Por otra parte, en la dieta debe existir una adecuada compensación entre las proteínas de origen animal y las de origen vegetal. Se aconseja que una parte importante sean vegetales (hasta 2/3), siempre y cuando cumplan el principio de la complementariedad de los amino-ácidos (Manual de dietética de la Clínica Mayo, 1987), que de forma básica indica que cualquier alimento de origen vegetal (legumbres, verduras, hortalizas, nueces, semillas y todos sus derivados) deben ser combinado con cereales (los cuales deben ser enteros o integrales).

Aunque la ingesta de proteínas colabora al aumento de masa muscular (hipertrofia) porque posibilitan un correcto anabolismo de los amino-ácidos, las proteínas ingeridas, por sí sólas, no aumentan la masa muscular; el responsable de ese aumento es el correcto entrenamiento de la fuerza muscular (Delgado y cols, 1997; 233-234), como se expone en Roy y cols (2000). Atendiendo a lo expuesto en esta obra, en el campo del culturismo se ha extendido la idea de que una elevada ingesta de proteínas, tanto ingiriendo grandes cantidades de huevos o carnes, como tomando complejos de amino-ácidos, ocasionan un aumento de la masa muscular. Obsérvese en las tablas que dichos consumos llegan hasta 3.2 gr por kg y día en deportistas varones de especialidades anaeróbicas. Diferentes experiencias muestran el error de tal premisa (Lemon, 1995). Personas sedentarias comiendo el mismo tipo de alimentos que los culturistas no aumentan su masa muscular. Es lógico, dado que no entrenan. Por otra parte, trabajos de musculación bien controlados, desarrollados con dietas que aportan tan sólo 1 gramo de proteína por kg de peso y día suponen una ganancia considerable de masa muscular, lo cual muestra que es verdaderamente el entrenamiento lo que ocasiona la hipertrofia muscular y no el aporte extra de proteínas (Girard, 2000a; Villa y cols, 2000). Por otra parte, con dietas vegetarianas también se consigue un adecuado incremento de la masa muscular. De hecho un conocido campeón mundial de culturismo y Mr. Universo, Bill Pearl, realizaba dicho tipo de alimentación.
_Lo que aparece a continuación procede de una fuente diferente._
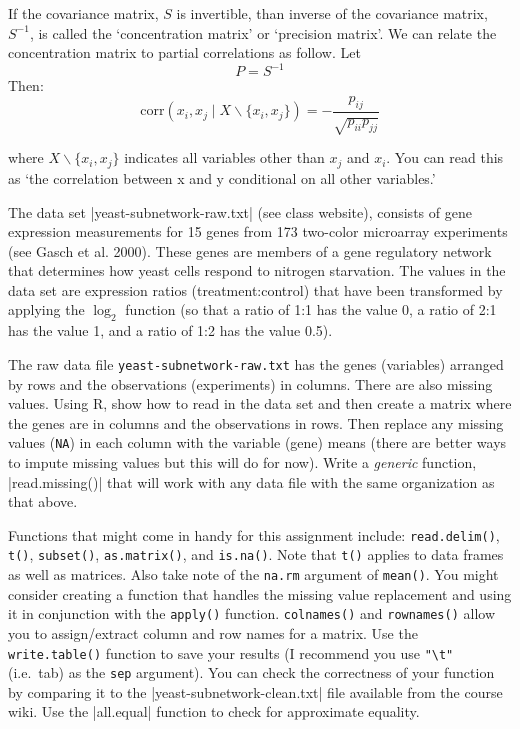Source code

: If the covariance matrix, $S$ is invertible, than inverse of the
covariance matrix, $S^{-1}$, is called the `concentration matrix' or
`precision matrix'. We can relate the concentration matrix to partial
correlations as follow. Let 
\[
P = S^{-1}
\]
Then:
\[
\mbox{corr}(x_i,x_j \mid X \backslash \{x_i,x_j\}) = -\frac{p_{ij}}{\sqrt{p_{ii} p_{jj}}}
\]

where $X \backslash \{x_i,x_j\}$ indicates all variables other than
$x_j$ and $x_i$. You can read this as `the correlation between x and y
conditional on all other variables.'

\medskip
\begin{assignment}
\small
The data set |yeast-subnetwork-raw.txt| (see class website), consists of gene expression measurements
for 15 genes from 173 two-color microarray experiments (see Gasch et al.
2000). These genes are members of a gene regulatory network that determines how yeast cells
respond to nitrogen starvation. The values in the data set are
expression ratios (treatment:control) that have been transformed by
applying the $\log_2$ function (so that a ratio of 1:1 has the value 0,
a ratio of 2:1 has the value 1, and a ratio of 1:2 has the value 0.5).    
    
\par\medskip    
The raw data file
\lstinline!yeast-subnetwork-raw.txt! has the genes (variables) arranged
by rows and the observations (experiments) in columns. There are also
missing values. Using R, show how to read in the data set and then
create a matrix where the genes are in columns and the observations in
rows. Then replace any missing values (\lstinline!NA!) in each column
with the variable (gene) means (there are better ways to impute missing
values but this will do for now). Write a \emph{generic} function, |read.missing()| that will work with any data file with the same organization as that above.

\par\medskip
Functions that might come in handy for this assignment 
include: \lstinline!read.delim()!, \lstinline!t()!, \lstinline!subset()!,
\lstinline!as.matrix()!, and \lstinline!is.na()!. Note that
\lstinline!t()! applies to data frames as well as matrices. Also take
note of the \lstinline!na.rm! argument of \lstinline!mean()!. You might consider creating a function that handles the missing value
replacement and using it in conjunction with the \lstinline!apply()!
function. \lstinline!colnames()! and \lstinline!rownames()! allow you to
assign/extract column and row names for a matrix. Use the
\lstinline!write.table()! function to save your results (I recommend you
use \lstinline!"\t"! (i.e.~tab) as the \lstinline!sep! argument). You can check the correctness of your function by comparing it to the |yeast-subnetwork-clean.txt| file available from the course wiki. Use the |all.equal| function to check for approximate equality.
\end{assignment}


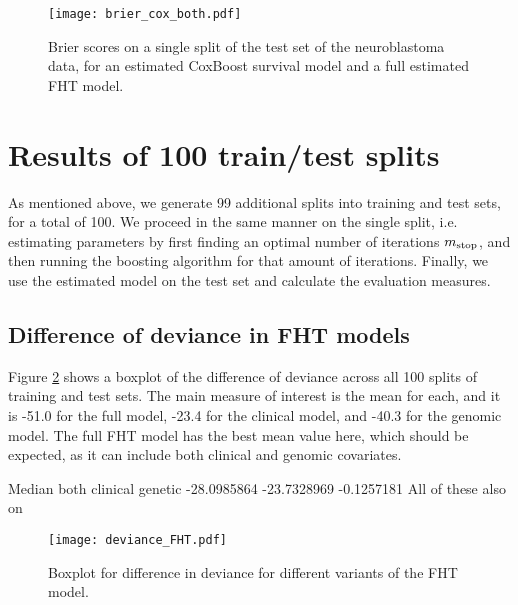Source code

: \begin{figure}
\caption{Brier scores on a single split of the test set of the neuroblastoma data, for an estimated CoxBoost survival model and a full estimated FHT model.}
\label{fig:brier-cox-both}
\centering\texttt{[image: brier\_cox\_both.pdf]}
\end{figure}




\section{Results of 100 train/test splits}
As mentioned above, we generate 99 additional splits into training and test sets, for a total of 100.
We proceed in the same manner on the single split, i.e. estimating parameters by first finding an optimal number of iterations $m_{\text{stop}}$, and then running the boosting algorithm for that amount of iterations.
Finally, we use the estimated model on the test set and calculate the evaluation measures.

\subsection{Difference of deviance in FHT models}
Figure \ref{fig:neuroblastoma-deviances} shows a boxplot of the difference of deviance across all 100 splits of training and test sets.
The main measure of interest is the mean for each, and it is -51.0 for the full model, -23.4 for the clinical model, and -40.3 for the genomic model.
The full FHT model has the best mean value here, which should be expected, as it can include both clinical and genomic covariates.

Median
       both    clinical     genetic 
-28.0985864 -23.7328969  -0.1257181 
All of these also on 

\begin{figure}
\caption{Boxplot for difference in deviance for different variants of the FHT model.}
\label{fig:neuroblastoma-deviances}
\centering
\texttt{[image: deviance\_FHT.pdf]}
\end{figure}

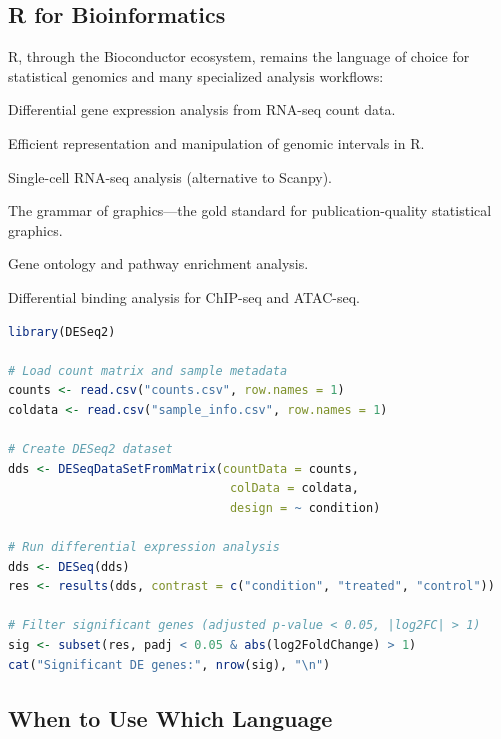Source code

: \subsection{R for Bioinformatics}
\label{subsec:bioinf:r}

R, through the Bioconductor ecosystem, remains the language of choice for statistical genomics and many specialized analysis workflows:

\begin{description}[style=nextline, font=\bfseries, itemsep=3pt]
  \item[DESeq2 / edgeR / limma-voom] Differential gene expression analysis from RNA-seq count data.
  \item[GenomicRanges / GenomicAlignments] Efficient representation and manipulation of genomic intervals in R.
  \item[Seurat] Single-cell RNA-seq analysis (alternative to Scanpy).
  \item[ggplot2] The grammar of graphics---the gold standard for publication-quality statistical graphics.
  \item[clusterProfiler] Gene ontology and pathway enrichment analysis.
  \item[DiffBind] Differential binding analysis for ChIP-seq and ATAC-seq.
\end{description}

\begin{lstlisting}[language=R,caption={R example: basic DESeq2 differential expression analysis.},label=lst:deseq2-example]
library(DESeq2)

# Load count matrix and sample metadata
counts <- read.csv("counts.csv", row.names = 1)
coldata <- read.csv("sample_info.csv", row.names = 1)

# Create DESeq2 dataset
dds <- DESeqDataSetFromMatrix(countData = counts,
                               colData = coldata,
                               design = ~ condition)

# Run differential expression analysis
dds <- DESeq(dds)
res <- results(dds, contrast = c("condition", "treated", "control"))

# Filter significant genes (adjusted p-value < 0.05, |log2FC| > 1)
sig <- subset(res, padj < 0.05 & abs(log2FoldChange) > 1)
cat("Significant DE genes:", nrow(sig), "\n")
\end{lstlisting}

\subsection{When to Use Which Language}
\label{subsec:bioinf:whichlang}

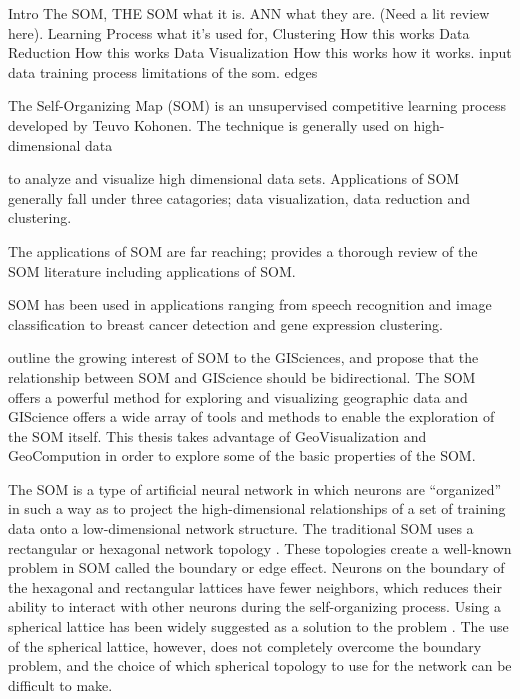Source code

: Intro The SOM, 
	THE SOM
		what it is.
			ANN
				what they are. (Need a lit review here).
			Learning Process
		what it's used for, 
			Clustering
				How this works
			Data Reduction
				How this works
			Data Visualization
				How this works
		how it works.
			input data
			training process
		limitations of the som.
			edges
		

The Self-Organizing Map (SOM) is an unsupervised competitive learning process
developed by Teuvo Kohonen.
The technique is generally used on high-dimensional data

to analyze and visualize high dimensional data sets.  
Applications of SOM generally fall under three catagories; data visualization, data reduction and clustering.  



The applications of SOM are far reaching; \cite{Kohonen2000} provides a thorough review of the SOM literature including applications of SOM.  

SOM has been used in applications ranging from speech recognition and image classification to breast cancer detection and gene expression clustering.  

\cite{skupin08} outline the growing interest of SOM to
the GISciences, and propose that the relationship between SOM and GIScience
should be bidirectional.  The SOM offers a powerful method for exploring and
visualizing geographic data and GIScience offers a wide array of tools
and methods to enable the exploration of the SOM itself.  This thesis takes
advantage of GeoVisualization and GeoCompution in order to explore some of the basic
properties of the SOM.

The SOM is a type of artificial neural network in which neurons are ``organized''
in such a way as to project the high-dimensional relationships of a set of
training data onto a low-dimensional network structure.  The traditional
SOM uses a rectangular or hexagonal network topology \citep{Kohonen2000}.  These topologies 
create a well-known problem in SOM called the boundary or edge effect.  Neurons on
the boundary of the hexagonal and rectangular lattices have fewer neighbors,
which reduces their ability to interact with other neurons during the
self-organizing process.  Using a spherical lattice has been widely suggested as a
solution to the problem \citep{ritter99, boudjemai2003, sangole03,
Nishio:2006fk, wu2006}. The use of the spherical lattice, however, does not
completely overcome the boundary problem, and the choice of which spherical
topology to use for the network can be difficult to make.

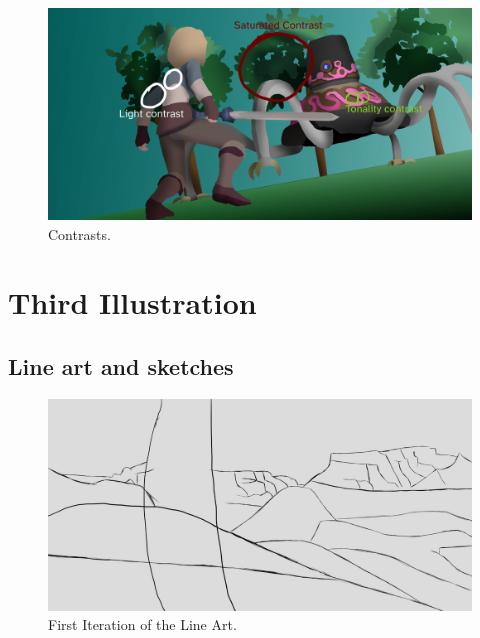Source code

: \documentclass{cup-pan}
\begin{document}
            \begin{figure}[H]
                \includegraphics[width=\textwidth]{Imagenes/Fanart2/Analysis/contraste.png}
                \caption{Contrasts.}
            \end{figure}
\newpage
\newpage
\section{Third Illustration}

    \subsection{Line art and sketches}

        \begin{figure}[H]
            \includegraphics[width=\textwidth]{Fanart3/1_LineArt/I_Iteracion.png}
            \caption{First Iteration of the Line Art.}
        \end{figure}
\end{document}
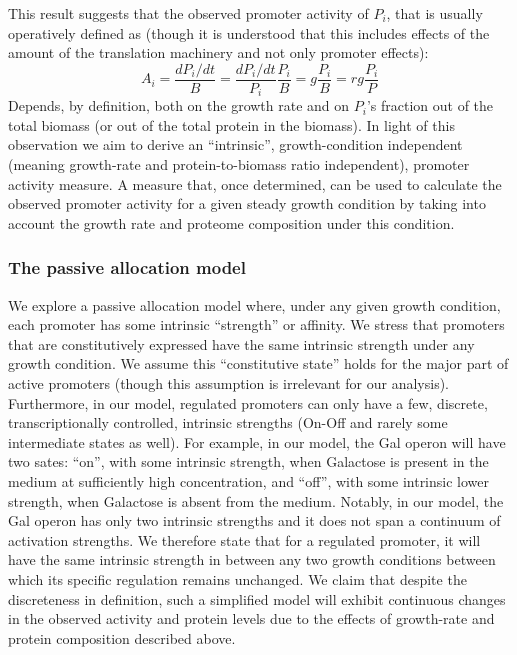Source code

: \documentclass[a4page,notitlepage]{article}
\begin{document}
This result suggests that the observed promoter activity of $P_i$, that is usually operatively defined as (though it is understood that this includes effects of the amount of the translation machinery and not only promoter effects):
\begin{equation}
\label{pa-gr-relation}
A_i=\frac{dP_i/dt}{B}=\frac{dP_i/dt}{P_i}\frac{P_i}{B}=g\frac{P_i}{B}=rg\frac{P_i}{P}
\end{equation}
Depends, by definition, both on the growth rate and on $P_i$’s fraction out of the total biomass (or out of the total protein in the biomass).
In light of this observation we aim to derive an “intrinsic”, growth-condition independent (meaning growth-rate and protein-to-biomass ratio independent), promoter activity measure.
A measure that, once determined, can be used to calculate the observed promoter activity for a given steady growth condition by taking into account the growth rate and proteome composition under this condition.
\subsubsection{The passive allocation model}
We explore a passive allocation model where, under any given growth condition, each promoter has some intrinsic ``strength'' or affinity.
We stress that promoters that are constitutively expressed have the same intrinsic strength under any growth condition.
We assume this ``constitutive state'' holds for the major part of active promoters (though this assumption is irrelevant for our analysis).
Furthermore, in our model, regulated promoters can only have a few, discrete, transcriptionally controlled, intrinsic strengths (On-Off and rarely some intermediate states as well).
For example, in our model, the Gal operon will have two sates: ``on'', with some intrinsic strength, when Galactose is present in the medium at sufficiently high concentration, and ``off'', with some intrinsic lower strength, when Galactose is absent from the medium.
Notably, in our model, the Gal operon has only two intrinsic strengths and it does not span a continuum of activation strengths.
We therefore state that for a regulated promoter, it will have the same intrinsic strength in between any two growth conditions between which its specific regulation remains unchanged.
We claim that despite the discreteness in definition, such a simplified model will exhibit continuous changes in the observed activity and protein levels due to the effects of growth-rate and protein composition described above.
\end{document}
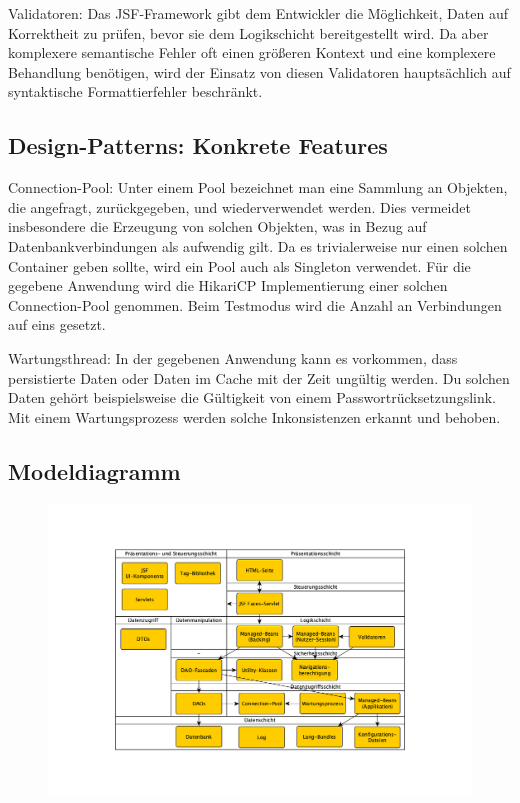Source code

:\documentclass{article}
\begin{document}
Validatoren: Das JSF-Framework gibt dem Entwickler die Möglichkeit, Daten auf Korrektheit zu prüfen, bevor sie dem Logikschicht bereitgestellt wird. Da aber komplexere semantische Fehler oft einen größeren Kontext und eine komplexere Behandlung benötigen, wird der Einsatz von diesen Validatoren hauptsächlich auf syntaktische Formattierfehler beschränkt. 

\subsection{Design-Patterns: Konkrete Features}

Connection-Pool: Unter einem Pool bezeichnet man eine Sammlung an Objekten, die angefragt, zurückgegeben, und wiederverwendet werden. Dies vermeidet insbesondere die Erzeugung von solchen Objekten, was in Bezug auf Datenbankverbindungen als aufwendig gilt. Da es trivialerweise nur einen solchen Container geben sollte, wird ein Pool auch als Singleton verwendet. Für die gegebene Anwendung wird die HikariCP Implementierung einer solchen Connection-Pool genommen. Beim Testmodus wird die Anzahl an Verbindungen auf eins gesetzt. \vspace{0.5em}

Wartungsthread: In der gegebenen Anwendung kann es vorkommen, dass persistierte Daten oder Daten im Cache mit der Zeit ungültig werden. Du solchen Daten gehört beispielsweise die Gültigkeit von einem Passwortrücksetzungslink. Mit einem Wartungsprozess werden solche Inkonsistenzen erkannt und behoben.

\subsection{Modeldiagramm}

\begin{figure}[h]
	\centering
	\includegraphics[width = 50em]{Modeldiagramm}
\end{figure}
\end{document}
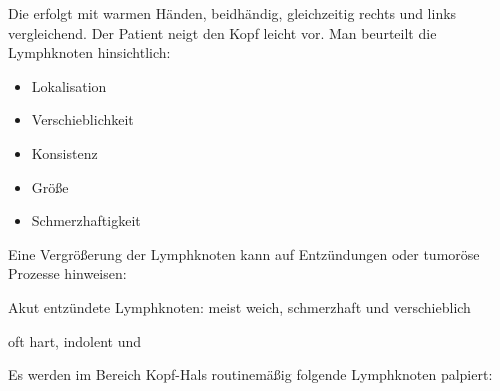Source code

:  


{Die  erfolgt  mit warmen
Händen, beidhändig, gleichzeitig rechts und links
vergleichend. Der Patient neigt den Kopf leicht vor.
Man beurteilt die Lymphknoten hinsichtlich:

\begin{itemize}
  \item Lokalisation
  \item Verschieblichkeit
  \item Konsistenz
  \item Größe
  \item Schmerzhaftigkeit
\end{itemize}

\noindent Eine Vergrößerung der Lymphknoten kann
auf Entzündungen oder tumoröse Prozesse hinweisen:

\begin{compactitem}
  \item Akut entzündete Lymphknoten: meist weich, schmerzhaft und
  verschieblich
  \item {} oft hart, indolent und
\end{compactitem}
}{%
\begin{PkuBefunde}[]
  \item[\SymbolPkuNormal] 
  \item[\SymbolFindingPathological]
\end{PkuBefunde}
}{}{}{}



\bigskip

Es werden im Bereich Kopf-Hals routinemäßig folgende Lymphknoten
palpiert:


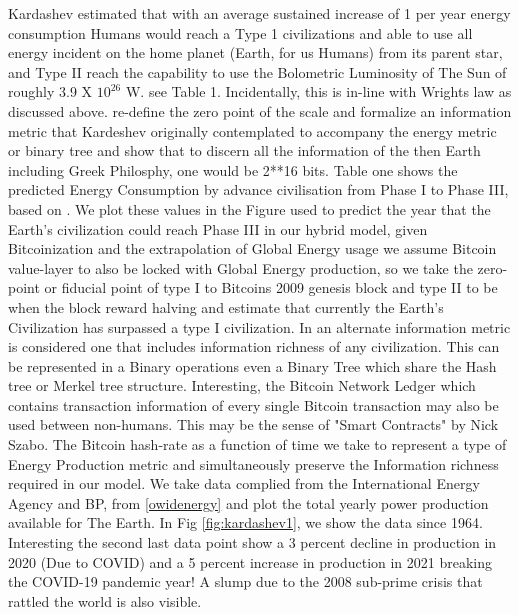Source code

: \documentclass[final,5p,times,twocolumn,authoryear]{elsarticle}
\begin{document}
Kardashev estimated that with an average sustained increase of 1 \percent per year energy consumption Humans would reach a Type 1 civilizations and able to use all energy incident on the home planet (Earth, for us Humans) from its parent star, and Type II reach the capability to use the Bolometric Luminosity of The Sun of roughly 3.9 X $10^{26}$ W. see Table 1. Incidentally, this is in-line with Wrights law as  discussed above. \cite{Sagan73} re-define the zero point of the scale and formalize an information metric that Kardeshev originally contemplated to accompany the energy metric or binary tree and show that to discern all the information of the then Earth including Greek Philosphy, one would be 2**16 bits. Table one shows the predicted Energy Consumption by advance civilisation from Phase I to Phase III, based on \cite{kar64}. We plot these values in the Figure  used to predict the year that the Earth's civilization could reach Phase III in our hybrid model, given Bitcoinization and the extrapolation of Global Energy usage we assume Bitcoin value-layer to also be locked with Global Energy production, so we take the zero-point or fiducial point of type I to Bitcoins 2009 genesis block and type II to be when the block reward halving and estimate that currently the Earth's Civilization has surpassed a type I civilization. In \cite{Sagan73} an alternate information metric is considered one that includes information richness of any civilization. This can be represented in a Binary operations even a Binary Tree which share the Hash tree or Merkel tree structure. Interesting, the Bitcoin Network Ledger which contains transaction information of every single Bitcoin transaction may also be used between non-humans. This may be the sense of "Smart Contracts" by Nick Szabo. The Bitcoin hash-rate as a function of time we take to represent a type of Energy Production metric and simultaneously preserve the Information richness required in our model. We take data complied from the International Energy Agency and BP, from \ref{owidenergy} and plot the total yearly power production available for The Earth. In Fig \ref{fig:kardashev1}, we show the data since 1964. Interesting the second last data point show a 3 percent decline in production in 2020 (Due to COVID) and a 5 percent increase in production in 2021 breaking the COVID-19 pandemic year! A slump due to the 2008 sub-prime crisis that rattled the world is also visible.
\end{document}
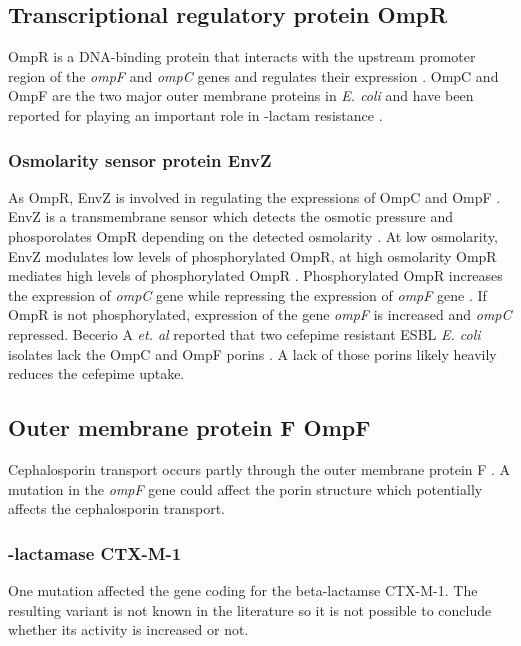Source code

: \subsection{Transcriptional regulatory protein OmpR}
OmpR is a DNA-binding protein that interacts with the upstream promoter region of the \textit{ompF} and \textit{ompC} genes and regulates their expression \cite{rampersaud_ompr_1994}. OmpC and OmpF are the two major outer membrane proteins in \textit{E. coli} and have been reported for playing an important role in \textbeta-lactam resistance \cite{rampersaud_ompr_1994} \cite{fernandez_adaptive_2012}.

\subsubsection{Osmolarity sensor protein EnvZ}
As OmpR, EnvZ is involved in regulating the expressions of OmpC and OmpF \cite{rampersaud_ompr_1994}. EnvZ is a transmembrane sensor which detects the osmotic pressure and phosporolates OmpR depending on the detected osmolarity \cite{rampersaud_ompr_1994}. At low osmolarity, EnvZ modulates low levels of phosphorylated OmpR, at high osmolarity OmpR mediates high levels of phosphorylated OmpR \cite{rampersaud_ompr_1994}. Phosphorylated OmpR increases the expression of \textit{ompC} gene while repressing the expression of \textit{ompF} gene \cite{rampersaud_ompr_1994}. If OmpR is not phosphorylated, expression of the gene \textit{ompF} is increased and \textit{ompC} repressed. Becerio A \textit{et. al} reported that two cefepime resistant ESBL \textit{E. coli} isolates lack the OmpC and OmpF porins \cite{beceiro_false_2011}. A lack of those porins likely heavily reduces the cefepime uptake.   

\subsection{Outer membrane protein F OmpF}
Cephalosporin transport occurs partly through the outer membrane protein F \cite{masi_structure_2013}. A mutation in the \textit{ompF} gene could affect the porin structure which potentially affects the cephalosporin transport. 

\subsubsection{\textbeta-lactamase CTX-M-1}
One mutation affected the gene coding for the beta-lactamse CTX-M-1. The resulting variant is not known in the literature so it is not possible to conclude whether its activity is increased or not.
Por todo ello, tan sólo en momentos muy concretos de una temporada, cuando el entrenamiento exija un gran volumen de carga de trabajo (tres o más horas de esfuerzo), que ocasione un gran catabolismo muscular, será necesario incrementar la ingesta de proteínas a valores entre 1,5 y 2,5 gr/kg y día. Ello puede ser también necesario en actividades competitivas de muchos días de duración, como por ejemplo una vuelta ciclista.
Las proteínas, a pesar de tener una función principalmente estructural, pueden intervenir energéticamente tanto en actividades de corta duración como de larga duración (Mcardle y cols, 1990). En estas últimas, su utilización puede representar hasta un 15% de la energía gastada y este porcentaje puede acrecentarse si la actividad se prolonga en el tiempo y el deportista lleva horas sin comer o ha tenido un reducido consumo de carbohidratos. El rendimiento energético a partir de las proteínas se obtiene principalmente de los amino-ácidos neoglucogénicos.